- [Exercise instructions]: Within the entries below, find every line that has the string "true", then copy it.

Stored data
-=-=-=-=-
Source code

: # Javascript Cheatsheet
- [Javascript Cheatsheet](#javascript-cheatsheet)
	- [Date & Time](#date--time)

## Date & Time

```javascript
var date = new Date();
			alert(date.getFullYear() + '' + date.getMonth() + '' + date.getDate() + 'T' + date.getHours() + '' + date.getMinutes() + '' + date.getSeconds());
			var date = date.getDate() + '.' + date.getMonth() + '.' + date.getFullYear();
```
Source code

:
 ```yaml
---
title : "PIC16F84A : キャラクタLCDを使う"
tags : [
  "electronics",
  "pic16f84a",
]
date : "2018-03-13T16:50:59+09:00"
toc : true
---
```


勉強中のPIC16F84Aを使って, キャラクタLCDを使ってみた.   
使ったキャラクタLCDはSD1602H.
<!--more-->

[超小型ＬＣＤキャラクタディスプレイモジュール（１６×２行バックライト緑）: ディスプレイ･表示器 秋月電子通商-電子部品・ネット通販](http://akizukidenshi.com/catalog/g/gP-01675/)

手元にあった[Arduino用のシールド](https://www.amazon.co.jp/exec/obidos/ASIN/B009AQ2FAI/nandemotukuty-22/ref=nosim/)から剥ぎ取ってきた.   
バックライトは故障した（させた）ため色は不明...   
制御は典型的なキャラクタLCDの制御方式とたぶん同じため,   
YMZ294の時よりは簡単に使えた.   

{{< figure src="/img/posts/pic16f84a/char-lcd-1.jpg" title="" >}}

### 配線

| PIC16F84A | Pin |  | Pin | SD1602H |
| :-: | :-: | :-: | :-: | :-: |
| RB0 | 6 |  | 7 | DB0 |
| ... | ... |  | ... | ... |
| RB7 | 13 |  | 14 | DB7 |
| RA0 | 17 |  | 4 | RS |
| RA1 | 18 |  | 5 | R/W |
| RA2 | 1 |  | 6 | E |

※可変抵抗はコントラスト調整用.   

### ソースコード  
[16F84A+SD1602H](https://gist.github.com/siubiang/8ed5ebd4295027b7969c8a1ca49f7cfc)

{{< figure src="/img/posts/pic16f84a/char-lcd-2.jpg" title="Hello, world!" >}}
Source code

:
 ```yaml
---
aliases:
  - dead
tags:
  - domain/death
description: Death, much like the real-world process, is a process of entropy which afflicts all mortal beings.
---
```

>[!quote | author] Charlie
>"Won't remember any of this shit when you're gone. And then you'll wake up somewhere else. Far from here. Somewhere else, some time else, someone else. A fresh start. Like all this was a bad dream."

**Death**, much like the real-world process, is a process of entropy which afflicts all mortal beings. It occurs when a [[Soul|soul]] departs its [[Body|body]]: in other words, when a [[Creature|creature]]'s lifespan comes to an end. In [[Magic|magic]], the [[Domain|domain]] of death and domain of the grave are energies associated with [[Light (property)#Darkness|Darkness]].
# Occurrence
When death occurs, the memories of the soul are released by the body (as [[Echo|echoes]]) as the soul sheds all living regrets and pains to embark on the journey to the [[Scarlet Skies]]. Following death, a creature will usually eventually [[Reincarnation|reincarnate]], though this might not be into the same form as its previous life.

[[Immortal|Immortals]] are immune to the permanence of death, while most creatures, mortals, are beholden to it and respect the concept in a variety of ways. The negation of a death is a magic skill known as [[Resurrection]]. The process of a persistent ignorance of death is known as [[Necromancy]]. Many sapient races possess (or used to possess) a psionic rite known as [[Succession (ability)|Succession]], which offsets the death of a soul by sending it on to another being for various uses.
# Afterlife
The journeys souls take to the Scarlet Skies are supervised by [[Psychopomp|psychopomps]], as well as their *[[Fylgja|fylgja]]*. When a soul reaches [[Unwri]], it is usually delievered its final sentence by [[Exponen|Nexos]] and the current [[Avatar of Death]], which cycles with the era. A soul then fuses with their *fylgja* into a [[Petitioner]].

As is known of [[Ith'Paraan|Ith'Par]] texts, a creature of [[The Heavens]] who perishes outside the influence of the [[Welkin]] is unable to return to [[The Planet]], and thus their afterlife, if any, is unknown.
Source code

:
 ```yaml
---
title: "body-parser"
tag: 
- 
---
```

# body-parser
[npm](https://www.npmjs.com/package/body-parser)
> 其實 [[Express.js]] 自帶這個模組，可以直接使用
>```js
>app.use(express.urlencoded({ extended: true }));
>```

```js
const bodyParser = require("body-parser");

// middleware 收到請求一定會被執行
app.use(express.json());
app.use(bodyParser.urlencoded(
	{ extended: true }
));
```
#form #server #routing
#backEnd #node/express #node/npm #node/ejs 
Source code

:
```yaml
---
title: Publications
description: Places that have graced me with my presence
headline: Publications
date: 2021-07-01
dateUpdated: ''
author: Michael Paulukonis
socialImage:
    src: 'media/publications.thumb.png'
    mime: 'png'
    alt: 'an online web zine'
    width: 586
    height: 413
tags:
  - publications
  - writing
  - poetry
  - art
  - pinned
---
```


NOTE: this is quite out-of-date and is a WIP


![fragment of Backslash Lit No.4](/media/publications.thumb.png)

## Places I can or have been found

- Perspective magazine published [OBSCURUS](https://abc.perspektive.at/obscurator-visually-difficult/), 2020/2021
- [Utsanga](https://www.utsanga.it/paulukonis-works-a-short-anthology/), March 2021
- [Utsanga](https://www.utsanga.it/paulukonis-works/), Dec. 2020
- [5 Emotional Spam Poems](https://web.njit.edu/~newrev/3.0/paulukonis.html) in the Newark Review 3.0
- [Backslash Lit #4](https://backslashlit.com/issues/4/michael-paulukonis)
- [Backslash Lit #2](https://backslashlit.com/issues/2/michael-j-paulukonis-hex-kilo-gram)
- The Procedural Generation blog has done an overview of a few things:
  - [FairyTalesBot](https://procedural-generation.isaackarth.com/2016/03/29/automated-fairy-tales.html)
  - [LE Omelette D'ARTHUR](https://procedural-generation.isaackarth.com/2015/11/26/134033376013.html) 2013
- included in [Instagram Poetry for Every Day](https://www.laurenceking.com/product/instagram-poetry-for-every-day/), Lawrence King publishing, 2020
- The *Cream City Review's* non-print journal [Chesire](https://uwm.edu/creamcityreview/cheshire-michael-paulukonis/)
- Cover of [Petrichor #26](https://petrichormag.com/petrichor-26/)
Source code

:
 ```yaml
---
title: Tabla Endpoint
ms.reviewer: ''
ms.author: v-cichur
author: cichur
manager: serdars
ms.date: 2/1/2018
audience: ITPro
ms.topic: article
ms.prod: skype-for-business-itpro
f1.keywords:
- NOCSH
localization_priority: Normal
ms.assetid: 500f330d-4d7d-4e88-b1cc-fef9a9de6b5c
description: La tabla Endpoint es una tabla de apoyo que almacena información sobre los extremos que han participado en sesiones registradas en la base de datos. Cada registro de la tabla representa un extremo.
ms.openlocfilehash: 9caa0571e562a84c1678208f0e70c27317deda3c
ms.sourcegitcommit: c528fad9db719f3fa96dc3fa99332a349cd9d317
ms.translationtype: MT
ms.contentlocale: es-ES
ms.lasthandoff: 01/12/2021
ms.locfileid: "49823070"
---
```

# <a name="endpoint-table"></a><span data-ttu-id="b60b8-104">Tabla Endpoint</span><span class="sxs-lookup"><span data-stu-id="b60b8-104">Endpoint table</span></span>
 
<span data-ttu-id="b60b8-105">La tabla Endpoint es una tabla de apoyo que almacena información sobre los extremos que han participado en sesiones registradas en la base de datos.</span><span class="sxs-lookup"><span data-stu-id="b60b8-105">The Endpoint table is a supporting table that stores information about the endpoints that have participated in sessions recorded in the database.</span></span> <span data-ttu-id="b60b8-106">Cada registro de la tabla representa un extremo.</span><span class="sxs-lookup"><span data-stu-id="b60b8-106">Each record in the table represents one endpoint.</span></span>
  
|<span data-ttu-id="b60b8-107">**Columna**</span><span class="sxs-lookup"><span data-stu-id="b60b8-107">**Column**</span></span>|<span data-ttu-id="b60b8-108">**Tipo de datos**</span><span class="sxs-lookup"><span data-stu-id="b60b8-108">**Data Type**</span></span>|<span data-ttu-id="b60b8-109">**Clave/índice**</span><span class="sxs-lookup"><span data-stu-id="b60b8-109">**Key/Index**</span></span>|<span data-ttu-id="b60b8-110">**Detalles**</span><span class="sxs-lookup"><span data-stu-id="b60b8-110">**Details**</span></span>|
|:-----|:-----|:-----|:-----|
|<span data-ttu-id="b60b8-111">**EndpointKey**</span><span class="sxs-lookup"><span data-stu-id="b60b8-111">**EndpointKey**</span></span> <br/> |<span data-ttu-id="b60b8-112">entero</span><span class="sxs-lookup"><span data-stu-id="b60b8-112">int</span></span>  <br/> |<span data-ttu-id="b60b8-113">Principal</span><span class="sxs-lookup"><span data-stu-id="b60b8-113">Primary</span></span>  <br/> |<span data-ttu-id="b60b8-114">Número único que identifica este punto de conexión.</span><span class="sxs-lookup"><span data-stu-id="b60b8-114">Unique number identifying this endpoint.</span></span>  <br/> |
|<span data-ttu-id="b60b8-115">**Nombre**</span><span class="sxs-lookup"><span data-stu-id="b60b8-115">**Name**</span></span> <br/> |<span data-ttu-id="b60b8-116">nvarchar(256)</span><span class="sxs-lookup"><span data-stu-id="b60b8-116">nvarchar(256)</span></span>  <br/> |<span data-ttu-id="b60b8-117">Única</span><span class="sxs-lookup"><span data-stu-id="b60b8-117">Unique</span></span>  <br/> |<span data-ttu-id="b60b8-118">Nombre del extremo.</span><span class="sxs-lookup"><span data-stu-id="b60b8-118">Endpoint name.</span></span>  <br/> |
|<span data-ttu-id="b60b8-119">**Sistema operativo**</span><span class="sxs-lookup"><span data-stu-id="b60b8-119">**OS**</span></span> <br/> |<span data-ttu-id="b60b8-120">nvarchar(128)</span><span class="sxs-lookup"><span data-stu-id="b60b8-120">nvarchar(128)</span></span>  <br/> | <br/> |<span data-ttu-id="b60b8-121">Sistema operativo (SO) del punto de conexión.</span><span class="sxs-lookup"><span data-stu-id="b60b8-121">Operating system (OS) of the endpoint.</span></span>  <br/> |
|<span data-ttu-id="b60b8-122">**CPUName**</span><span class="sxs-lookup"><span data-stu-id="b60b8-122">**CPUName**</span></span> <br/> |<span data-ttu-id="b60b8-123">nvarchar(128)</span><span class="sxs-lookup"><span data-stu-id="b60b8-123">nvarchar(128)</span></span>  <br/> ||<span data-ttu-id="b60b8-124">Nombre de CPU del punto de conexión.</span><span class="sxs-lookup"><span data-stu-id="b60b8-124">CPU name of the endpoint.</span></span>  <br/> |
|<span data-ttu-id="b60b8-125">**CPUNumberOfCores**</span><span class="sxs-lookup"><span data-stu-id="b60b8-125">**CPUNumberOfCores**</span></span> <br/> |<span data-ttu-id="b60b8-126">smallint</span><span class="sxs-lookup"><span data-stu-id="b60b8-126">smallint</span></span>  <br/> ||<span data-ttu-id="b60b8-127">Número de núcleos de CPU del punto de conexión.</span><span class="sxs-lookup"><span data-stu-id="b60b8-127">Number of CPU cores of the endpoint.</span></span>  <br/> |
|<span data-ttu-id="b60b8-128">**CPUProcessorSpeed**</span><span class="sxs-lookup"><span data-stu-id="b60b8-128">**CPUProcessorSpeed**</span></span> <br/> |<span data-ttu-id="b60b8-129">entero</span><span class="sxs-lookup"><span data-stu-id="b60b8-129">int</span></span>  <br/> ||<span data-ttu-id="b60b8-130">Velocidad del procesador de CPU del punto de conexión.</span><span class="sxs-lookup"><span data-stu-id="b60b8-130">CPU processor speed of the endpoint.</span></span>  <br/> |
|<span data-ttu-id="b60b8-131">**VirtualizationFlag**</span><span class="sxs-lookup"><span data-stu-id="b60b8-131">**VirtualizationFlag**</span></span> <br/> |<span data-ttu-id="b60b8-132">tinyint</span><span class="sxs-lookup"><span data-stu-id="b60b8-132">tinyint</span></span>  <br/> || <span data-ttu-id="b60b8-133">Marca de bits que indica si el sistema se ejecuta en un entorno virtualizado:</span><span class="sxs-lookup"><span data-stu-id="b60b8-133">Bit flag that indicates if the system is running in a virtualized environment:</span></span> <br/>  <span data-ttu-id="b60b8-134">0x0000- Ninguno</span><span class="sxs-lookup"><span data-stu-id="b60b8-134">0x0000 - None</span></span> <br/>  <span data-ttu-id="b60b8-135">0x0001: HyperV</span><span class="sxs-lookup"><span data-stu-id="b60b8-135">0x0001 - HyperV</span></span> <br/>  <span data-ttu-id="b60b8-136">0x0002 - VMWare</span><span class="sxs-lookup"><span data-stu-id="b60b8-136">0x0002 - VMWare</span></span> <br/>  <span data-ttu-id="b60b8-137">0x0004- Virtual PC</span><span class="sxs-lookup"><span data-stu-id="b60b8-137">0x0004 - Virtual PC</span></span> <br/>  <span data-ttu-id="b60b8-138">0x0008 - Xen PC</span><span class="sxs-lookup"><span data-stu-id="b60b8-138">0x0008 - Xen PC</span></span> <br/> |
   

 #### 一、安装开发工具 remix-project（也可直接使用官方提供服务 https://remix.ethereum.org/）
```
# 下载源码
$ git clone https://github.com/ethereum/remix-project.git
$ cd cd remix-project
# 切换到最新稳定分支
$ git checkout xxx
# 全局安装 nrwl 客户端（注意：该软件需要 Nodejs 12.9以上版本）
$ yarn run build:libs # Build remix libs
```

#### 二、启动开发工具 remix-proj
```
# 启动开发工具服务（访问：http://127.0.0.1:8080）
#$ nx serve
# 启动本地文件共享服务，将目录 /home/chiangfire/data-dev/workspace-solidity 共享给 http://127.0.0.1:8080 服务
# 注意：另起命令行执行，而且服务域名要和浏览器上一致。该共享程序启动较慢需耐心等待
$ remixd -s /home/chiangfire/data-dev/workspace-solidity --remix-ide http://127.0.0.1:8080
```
-=-=-=-=-
- [Written answer]:
toc : true
>app.use(express.urlencoded({ extended: true }));
	{ extended: true }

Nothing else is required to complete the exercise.